Many U.S. fellows arrive at Harvard from posts overseas. Along with their international classmates and the Nieman Foundation staff, they recognize the vital importance of foreign reporting in a globalized world and are concerned about the decline of international reporting.

As one of a handful of nonprofit start-ups, the Pulitzer Center on Crisis Reporting’s mission is to strengthen “in-depth engagement with global affairs through its sponsorship of quality international journalism across all media platforms and an innovative program of outreach and education.”

In the featured collection of stories in the Fall 2010 issue of Nieman Reports titled “Reporting From Faraway Places,” Pulitzer Center director Jon Sawyer explained how the Center has become a model for nonprofit journalism initiatives in digital foreign correspondence.
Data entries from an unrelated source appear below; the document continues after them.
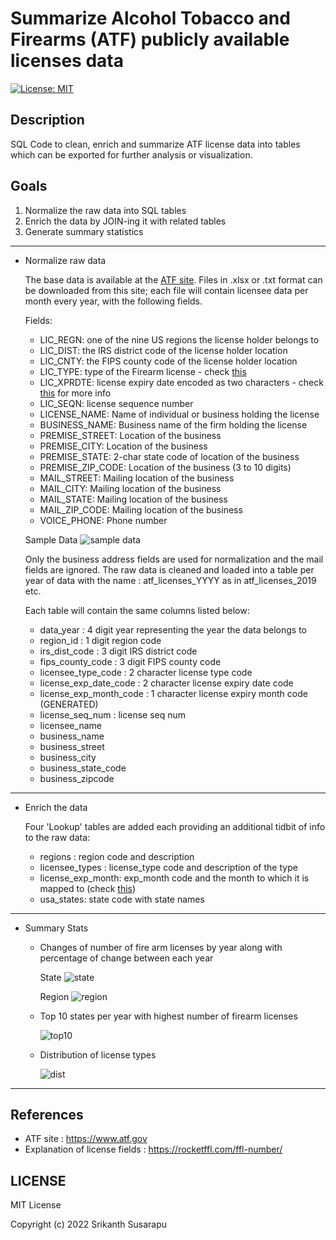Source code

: # Summarize Alcohol Tobacco and Firearms (ATF) publicly available licenses data

[![License: MIT](https://img.shields.io/badge/License-MIT-green.svg)](https://opensource.org/licenses/MIT)

## Description

SQL Code to clean, enrich and summarize ATF license data into tables which can be exported for further analysis or visualization.

## Goals
1. Normalize the raw data into SQL tables
2. Enrich the data by JOIN-ing it with related tables
3. Generate summary statistics

---

- Normalize raw data

  The base data is available at the [ATF site](https://www.atf.gov/firearms/listing-federal-firearms-licensees). 
  Files in .xlsx or .txt format can be downloaded from this site; each file will contain licensee data per month every year, with the following fields. 

  Fields:
    - LIC_REGN: one of the nine US regions the license holder belongs to
    - LIC_DIST: the IRS district code of the license holder location
    - LIC_CNTY: the FIPS county code of the license holder location
    - LIC_TYPE: type of the Firearm license - check [this](https://www.atf.gov/resource-center/fact-sheet/fact-sheet-federal-firearms-and-explosives-licenses-types)
    - LIC_XPRDTE: license expiry date encoded as two characters - check [this](https://rocketffl.com/ffl-number/) for more info
    - LIC_SEQN: license sequence number
    - LICENSE_NAME: Name of individual or business holding the license
    - BUSINESS_NAME: Business name of the firm holding the license
    - PREMISE_STREET: Location of the business
    - PREMISE_CITY: Location of the business
    - PREMISE_STATE: 2-char state code of location of the business
    - PREMISE_ZIP_CODE: Location of the business (3 to 10 digits)
    - MAIL_STREET: Mailing location of the business
    - MAIL_CITY: Mailing location of the business
    - MAIL_STATE: Mailing location of the business
    - MAIL_ZIP_CODE: Mailing location of the business
    - VOICE_PHONE: Phone number


  Sample Data
  ![sample data](raw_data/Screenshot%20from%202022-06-03%2014-47-15.png)
  
  
  Only the business address fields are used for normalization and the mail fields are ignored. 
  The raw data is cleaned and loaded into a table per year of data with the name : atf_licenses_YYYY as in atf_licenses_2019 etc. 

  Each table will contain the same columns listed below:
     - data_year  : 4 digit year representing the year the data belongs to
     - region_id : 1 digit region code
     - irs_dist_code  : 3 digit IRS district code
     - fips_county_code : 3 digit FIPS county code
     - licensee_type_code : 2 character license type code
     - license_exp_date_code : 2 character license expiry date code
     - license_exp_month_code : 1 character license expiry month code (GENERATED)
     - license_seq_num : license seq num
     - licensee_name 
     - business_name 
     - business_street  
     - business_city 
     - business_state_code
     - business_zipcode
---
- Enrich the data 

  Four 'Lookup' tables are added each providing an additional tidbit of info to the raw data:

  - regions : region code and description
  - licensee_types : license_type code and description of the type
  - license_exp_month: exp_month code and the month to which it is mapped to (check [this](https://rocketffl.com/ffl-number/))
  - usa_states: state code with state names

---
- Summary Stats
  - Changes of number of fire arm licenses by year along with percentage of change between each year

    State
    ![state](raw_data/summary-stats-1.png)

    Region
    ![region](raw_data/summary-stats-2.png)
  - Top 10 states per year with highest number of firearm licenses
  
    ![top10](raw_data/summary-stats-3.png)

  - Distribution of license types
  
    ![dist](raw_data/summary-stats-4.png)

---
## References

- ATF site : https://www.atf.gov
- Explanation of license fields : https://rocketffl.com/ffl-number/



## LICENSE

MIT License

Copyright (c)   2022    Srikanth Susarapu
Beginning in 2011, journalists who have received Pulitzer Center grants – including Nieman Fellows – will join Sawyer in a new annual workshop designed to engage Nieman class members in a conversation about international reporting. Sawyer will share his insights from years of trying to deliver global news to local audiences and discuss what it takes to produce and effectively market multi-platform foreign news reporting. As an American journalist who has reported from some five dozen countries around the world during his career at the St. Louis Post-Dispatch, he will address such topics as: Where and how does the Pulitzer Center place international stories in this era of hyperlocal digital news? What strategies have worked (or not) for using traditional and new multimedia platforms effectively to interest audiences in stories about faraway struggles? How can journalists employ social media and use educational networks and other techniques to attract public attention to important global issues?

In recent years, several Nieman Fellows have done this kind of reporting with Pulitzer Center grants. 2011 Global Health Fellow Antigone Barton reported on AIDS in the Caribbean and 2008 Nieman Fellow Iason Athanasiadis has produced work from Turkey, Greece and Iran.

In the Spring 2010 issue of Nieman Reports, Athanasiadis wrote: “In these tough times, there are glimmers of hope. Jon Sawyer, a veteran foreign correspondent, directs the Pulitzer Center on Crisis Reporting in Washington, D.C., which is one of several Web-based, foundation-supported efforts that now offer financial assistance for foreign reporting ...

“By receiving grants from the Pulitzer Center, I was able to spend time in Turkey chronicling its rise as an emerging power, to report on the social turmoil that preceded Greece's economic decline, and to document the crisis in Iran sparked by the presidential elections. For a struggling freelancer, these grants — combined with my ability to share this reporting with online news outlets such as GlobalPost — give me a lifeline to continue my work as a photojournalist.”

In another example, 2009 Nieman Fellow Fatima Tlisova relied on a Pulitzer Center grant to report on the extreme dangers of reporting in the North Caucasus. In partnership with the Pulitzer Center, Nieman Reports published her stories about the brutal targeting of Russian journalists in its Fall 2010 issue.